2. ontwerp van PCR-primers voor screening

  1. Voer screening van het bewerkte DNA uit met behulp van voorwaartse en omgekeerde PCR-primers die specifiek zijn ontworpen om een 400-500 BP-regio van het gen van belang te versterken (tabel 2). Gebruik DNA geïsoleerd van elke controle-iPSC-lijn om een schone ampliconlengte voor Temp te bevestigen bij het uitvoeren van de screening-PCR.
  2. Visualiseer PCR-producten op een 1,5% (w/v) gel na Elektroforese bij 80-100 V gedurende 1 uur.
    Opmerking: Sequentiëren van bewerkte klonen wordt uitgevoerd met behulp van een geneste primer die is ontworpen na bevestiging van de screening primer set. Monsters worden verzonden naar een commerciële bron voor sequentiëren.

3. bereiding van gRNA_cloning vector plasmide

  1. Om de kloon vector te linealiseren, neemt u een centrifugebuis van 1,5 mL en voegt u 1-5 μg DNA van de gRNA_cloning vector toe, samen met 4 μL van de AFLII-beperkings enzym buffer en 1,5 μl AFLII-restrictie-enzym. Breng de reactie op 24 μL ddH2O. Meng de reactie door Pipetteer op en neer. Incuberen bij 37 °C 's nachts (O/N).
  2. Electrophorese op een 1% agarose gel bij 80-100 V voor 1 h en accijnzen banden (verwachte band grootte is ~ 3519 BP).
  3. Extract en zuiveren zoals in stap 1,6.
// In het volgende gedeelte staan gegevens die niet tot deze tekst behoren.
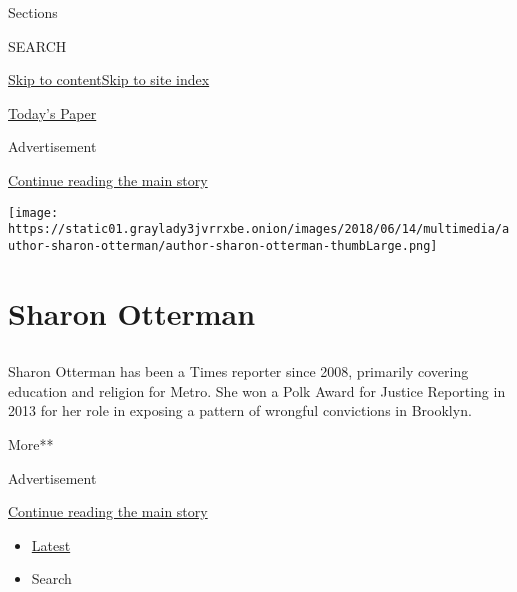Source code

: Sections

SEARCH

\protect\hyperlink{site-content}{Skip to
content}\protect\hyperlink{site-index}{Skip to site index}

\href{https://myaccount.nytimes3xbfgragh.onion/auth/login?response_type=cookie\&client_id=vi}{}

\href{https://www.nytimes3xbfgragh.onion/section/todayspaper}{Today's
Paper}

Advertisement

\protect\hyperlink{after-top}{Continue reading the main story}

\texttt{[image: https://static01.graylady3jvrrxbe.onion/images/2018/06/14/multimedia/author-sharon-otterman/author-sharon-otterman-thumbLarge.png]}

\hypertarget{sharon-otterman}{%
\section{Sharon Otterman}\label{sharon-otterman}}

\subsection{}

Sharon Otterman has been a Times reporter since 2008, primarily covering
education and religion for Metro. She won a Polk Award for Justice
Reporting in 2013 for her role in exposing a pattern of wrongful
convictions in Brooklyn.

More**

Advertisement

\protect\hyperlink{after-mid1}{Continue reading the main story}

\begin{itemize}
\tightlist
\item
  \protect\hyperlink{stream-panel}{Latest}
\item
  Search
\end{itemize}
4. assemblage van gRNA vector

  1. Reacties instellen en DNA-fragmenten samenstellen met behulp van de montagekit (tabel met materialen) bij 1:5 ratio's van AFLII verteerd grna klonen vector naar 100 BP gel gezuiverde wisselplaat, zoals beschreven in tabel 3.
  2. Incuberen de reactie bij 50 °C gedurende 15 min. Verdun de reactie 1:3 in ddH2O en gebruik 3 μL voor bacteriële transformatie volgens de instructies van de fabrikant (tabel met materialen). Plaat cellen op kanamycine LB/agar platen.
  3. Kies 3-5 kolonies per gRNA. Inoculeren elke kolonie in 4 mL LB en groeien O/N bij 37 ° c in een orbitaal schudden incubator.
  4. Reinig plasmide DNA met behulp van een miniprep plasmide isolatiekit en volg elke gRNA met behulp van de volgende primers om een succesvol klonen te garanderen: doorsturen: GTACAAAAAAGCAGGCTTTAAAGG; Omgekeerde: TGCCAACTTTGTACAAGAAAGCT.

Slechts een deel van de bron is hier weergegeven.